It's not often customers walk into a national store and get helped by the CEO.

But Select Comfort Corp. Chief Executive Shelly Ibach was among the sales staff last week in Edina, where she shook shoppers' hands and gladly guided them through the company's new stand-alone luxury bedding store.

Select Comfort recently relocated from inside Southdale Mall to its new $300,000 location several blocks away. It serves as a template for a $33 million national remodeling plan that includes larger stores, more products and hip, touchy-feely testing stations that invite customers to squeeze, poke and lie down before they buy a mattress.

Ibach expects the new digs and redesigns will keep Select Comfort ahead of its rivals. Analysts say it also is likely to satisfy shareholders who are pleased with the firm's comeback from death's door just four years ago.

The Plymouth-based company, which manufactures adjustable air-beds in Utah and South Carolina, saw its stock drop to 19 cents a share in December 2008. To save Select Comfort, former CEO William McLaughlin dumped third-party retailers, closed dozens of stores and swept all the branding under a single name. The stock now trades near $32 a share and second-quarter sales and earnings easily trounced analysts' expectations. Third-quarter results are to be released Oct. 17, and analysts' expectations are high.

Ibach, a former Marshall Field's and Target exec, took over the CEO role from McLaughlin in May. She's determined to satisfy investors by focusing on customers and strategically placing new stores with proprietary products. The energetic Ibach insists that investments in new bed models, fresh marketing and remodeled stores will continue the company's trajectory forward.

Edina's relocated store, just off bustling France Avenue, is sleek, modern and 1,000 square feet larger than its former Southdale location, Ibach said.

It's one more secret weapon that is expected to help ratchet up product sales, company officials say. Customers are buying 13 percent more products than a year ago, CFO Wendy Schoppert recently told analysts.

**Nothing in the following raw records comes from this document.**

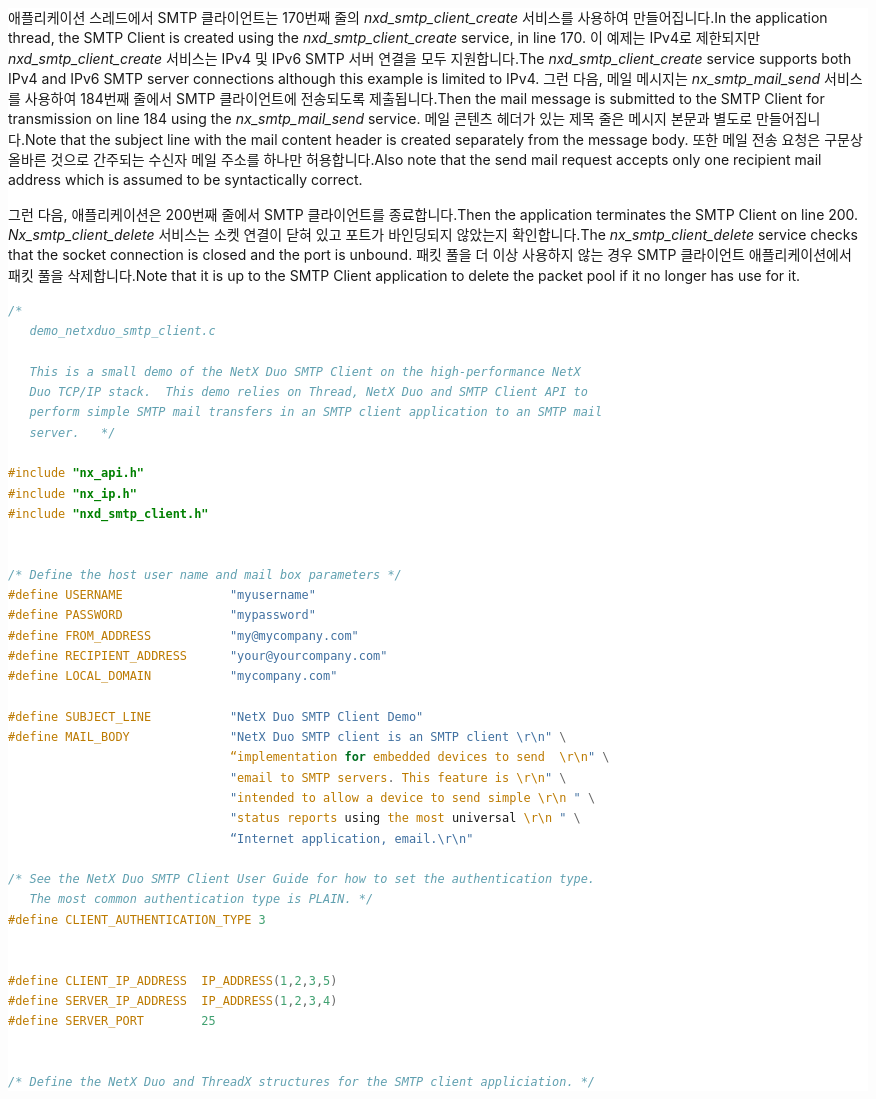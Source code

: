 <span data-ttu-id="d8334-129">애플리케이션 스레드에서 SMTP 클라이언트는 170번째 줄의 *nxd_smtp_client_create* 서비스를 사용하여 만들어집니다.</span><span class="sxs-lookup"><span data-stu-id="d8334-129">In the application thread, the SMTP Client is created using the *nxd_smtp_client_create* service, in line 170.</span></span> <span data-ttu-id="d8334-130">이 예제는 IPv4로 제한되지만 *nxd_smtp_client_create* 서비스는 IPv4 및 IPv6 SMTP 서버 연결을 모두 지원합니다.</span><span class="sxs-lookup"><span data-stu-id="d8334-130">The *nxd_smtp_client_create* service supports both IPv4 and IPv6 SMTP server connections although this example is limited to IPv4.</span></span> <span data-ttu-id="d8334-131">그런 다음, 메일 메시지는 *nx_smtp_mail_send* 서비스를 사용하여 184번째 줄에서 SMTP 클라이언트에 전송되도록 제출됩니다.</span><span class="sxs-lookup"><span data-stu-id="d8334-131">Then the mail message is submitted to the SMTP Client for transmission on line 184 using the *nx_smtp_mail_send* service.</span></span> <span data-ttu-id="d8334-132">메일 콘텐츠 헤더가 있는 제목 줄은 메시지 본문과 별도로 만들어집니다.</span><span class="sxs-lookup"><span data-stu-id="d8334-132">Note that the subject line with the mail content header is created separately from the message body.</span></span> <span data-ttu-id="d8334-133">또한 메일 전송 요청은 구문상 올바른 것으로 간주되는 수신자 메일 주소를 하나만 허용합니다.</span><span class="sxs-lookup"><span data-stu-id="d8334-133">Also note that the send mail request accepts only one recipient mail address which is assumed to be syntactically correct.</span></span>

<span data-ttu-id="d8334-134">그런 다음, 애플리케이션은 200번째 줄에서 SMTP 클라이언트를 종료합니다.</span><span class="sxs-lookup"><span data-stu-id="d8334-134">Then the application terminates the SMTP Client on line 200.</span></span> <span data-ttu-id="d8334-135">*Nx_smtp_client_delete* 서비스는 소켓 연결이 닫혀 있고 포트가 바인딩되지 않았는지 확인합니다.</span><span class="sxs-lookup"><span data-stu-id="d8334-135">The *nx_smtp_client_delete* service checks that the socket connection is closed and the port is unbound.</span></span> <span data-ttu-id="d8334-136">패킷 풀을 더 이상 사용하지 않는 경우 SMTP 클라이언트 애플리케이션에서 패킷 풀을 삭제합니다.</span><span class="sxs-lookup"><span data-stu-id="d8334-136">Note that it is up to the SMTP Client application to delete the packet pool if it no longer has use for it.</span></span>

```c
/*
   demo_netxduo_smtp_client.c

   This is a small demo of the NetX Duo SMTP Client on the high-performance NetX
   Duo TCP/IP stack.  This demo relies on Thread, NetX Duo and SMTP Client API to
   perform simple SMTP mail transfers in an SMTP client application to an SMTP mail
   server.   */

#include "nx_api.h"
#include "nx_ip.h"
#include "nxd_smtp_client.h"


/* Define the host user name and mail box parameters */
#define USERNAME               "myusername"
#define PASSWORD               "mypassword"
#define FROM_ADDRESS           "my@mycompany.com"
#define RECIPIENT_ADDRESS      "your@yourcompany.com"
#define LOCAL_DOMAIN           "mycompany.com"

#define SUBJECT_LINE           "NetX Duo SMTP Client Demo"
#define MAIL_BODY              "NetX Duo SMTP client is an SMTP client \r\n" \
                               “implementation for embedded devices to send  \r\n" \
                               "email to SMTP servers. This feature is \r\n" \
                               "intended to allow a device to send simple \r\n " \
                               "status reports using the most universal \r\n " \
                               “Internet application, email.\r\n"

/* See the NetX Duo SMTP Client User Guide for how to set the authentication type.
   The most common authentication type is PLAIN. */
#define CLIENT_AUTHENTICATION_TYPE 3


#define CLIENT_IP_ADDRESS  IP_ADDRESS(1,2,3,5)
#define SERVER_IP_ADDRESS  IP_ADDRESS(1,2,3,4)
#define SERVER_PORT        25


/* Define the NetX Duo and ThreadX structures for the SMTP client appliciation. */
```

So perhaps it's no surprise that in addition to Edina, Select Comfort moved seven stores from malls to off-mall locations during the second quarter. Ibach relocated two more during the third quarter. The idea is that specialty beds and bedding can be a destination unto themselves.

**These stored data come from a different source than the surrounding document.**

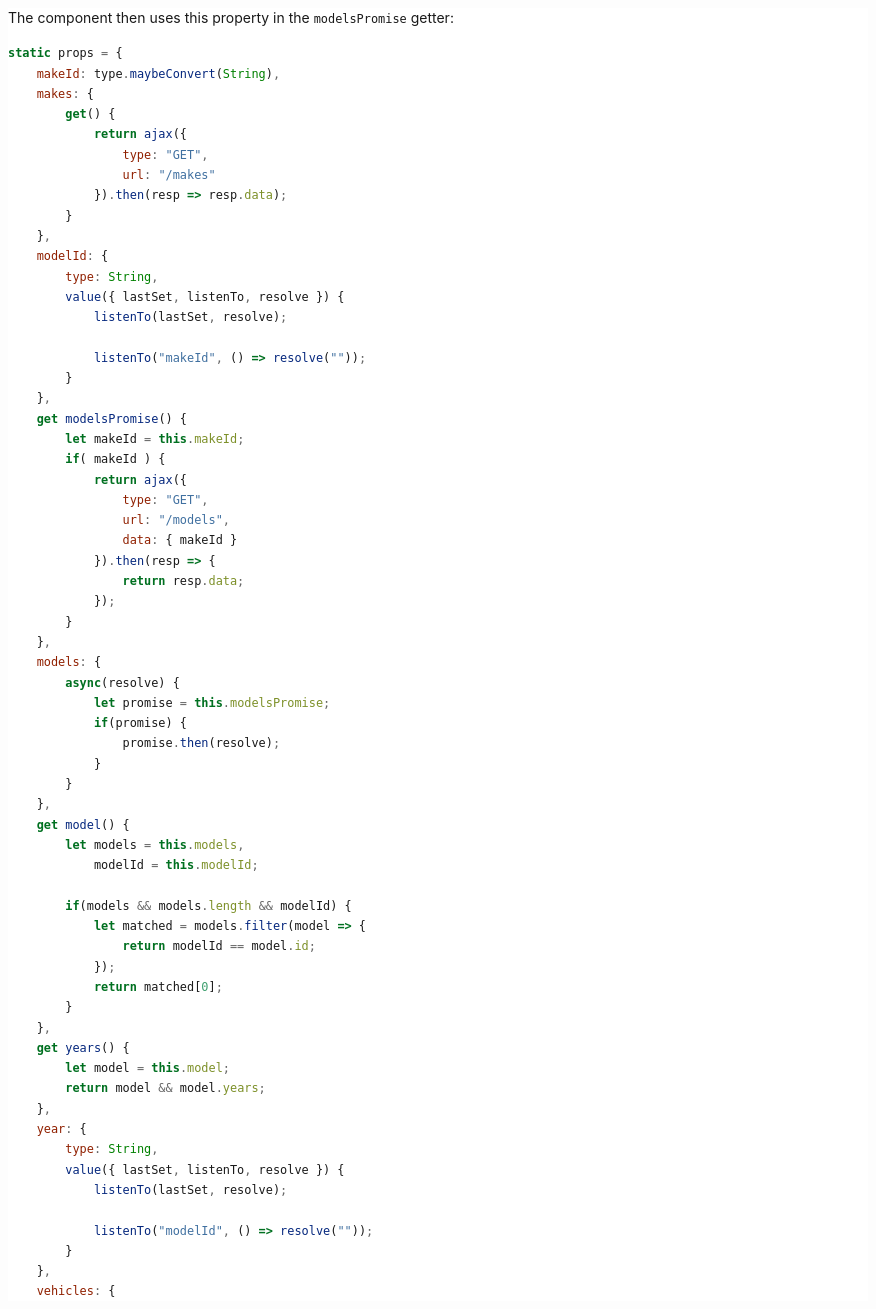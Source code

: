 The component then uses this property in the `modelsPromise` getter:
```js
static props = {
	makeId: type.maybeConvert(String),
	makes: {
		get() {
			return ajax({
				type: "GET",
				url: "/makes"
			}).then(resp => resp.data);
		}
	},
	modelId: {
		type: String,
		value({ lastSet, listenTo, resolve }) {
			listenTo(lastSet, resolve);

			listenTo("makeId", () => resolve(""));
		}
	},
	get modelsPromise() {
		let makeId = this.makeId;
		if( makeId ) {
			return ajax({
				type: "GET",
				url: "/models",
				data: { makeId }
			}).then(resp => {
				return resp.data;
			});
		}
	},
	models: {
		async(resolve) {
			let promise = this.modelsPromise;
			if(promise) {
				promise.then(resolve);
			}
		}
	},
	get model() {
		let models = this.models,
			modelId = this.modelId;

		if(models && models.length && modelId) {
			let matched = models.filter(model => {
				return modelId == model.id;
			});
			return matched[0];
		}
	},
	get years() {
		let model = this.model;
		return model && model.years;
	},
	year: {
		type: String,
		value({ lastSet, listenTo, resolve }) {
			listenTo(lastSet, resolve);

			listenTo("modelId", () => resolve(""));
		}
	},
	vehicles: {
```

The new plan has helped the company "capitalize on the drive-by traffic of the new stores. They can make the stores almost like a billboard," said Eric Hollowaty, research analyst at Stephens Inc.,

But not all stores are relocating into stand-alone or strip mall settings. In some cases, Select Comfort is keeping the mall, but renting more space and redoing their stores. It recently rented and remodeled larger space inside the Mall of America, the Burnsville Mall and three other stores.

During the third quarter it also opened 13 new stores and relocated stores in Edina, Roseville and St. Cloud.

By year's end, 43 percent of Select Comfort's 381 stores will either be remodeled or relocated, said Ibach while pausing between customer tours in Edina. Sales at new locations are higher than traditional stores, she said.

Ibach's plan calls for increasing the number of Sleep Number stores by 5 to 8 percent each year. But it also calls for redesigned older stores and a marketing plan that brands stores and products under the better known Sleep Number name instead of the Select Comfort moniker. If successful, the spruce-ups will help double 2011 sales to $1.5 billion by 2015.

Analysts like the plan. Swapping indoor malls for stand-alone stores or strip malls often allows for cheaper rents and larger square footage to showcase more products.

"So far it appears to be paying dividends," Hollowaty said. He recently visited one relocated store near O'Hare Airport in Chicago. "I was very impressed with the job they did on the store. It's very attractively merchandised and very well laid out."

Aside from beds that range from about $699 to $4,100, the new retail spaces feature new interactive product kiosks and glossy shelves lined with cooling bedsheets, fluffy comforters, inflatable pillows, and hypo-allergenic bedding made with silver threading.

The stores also showcase touch-and-feel stations that let customers squeeze gel-filled "memory foam," caress "temperature balanced" sheets or stretch out on one of the Plymouth-based company's trademark adjustable air beds.

Sales reps adjust dials to find customers' perfect "sleep number," setting, where pressure points are lessened and support is enhanced.

Last spring, Hollowaty looked on as one customer stretched out on a display bed and watched a live ceiling video of his back responding to the bed's changing air pressure. As the salesperson altered number settings, colorful pressure ring images of the man's back and hips changed from bright red to soft yellow, signifying comfort.

"They can capture that screen and e-mail you the image before you even leave the store. They are very good at engaging the customer. They are very interactive," Hollowaty said.

That's intentional, Ibach said.

Despite her leadership role, Ibach said she is still in love with the customer. "I focus on what the customer wants and being interested in what her needs are," said Ibachm who joined the company in 2007. "I'm most passionate about the customer experience."

Ibach insists "we are not just selling mattresses," but an entire experience that addresses the needs of sore athletes, pregnant women, people with night sweats or sore backs, and everyone else who ever tossed and turned at night because they couldn't get customized neck or back support.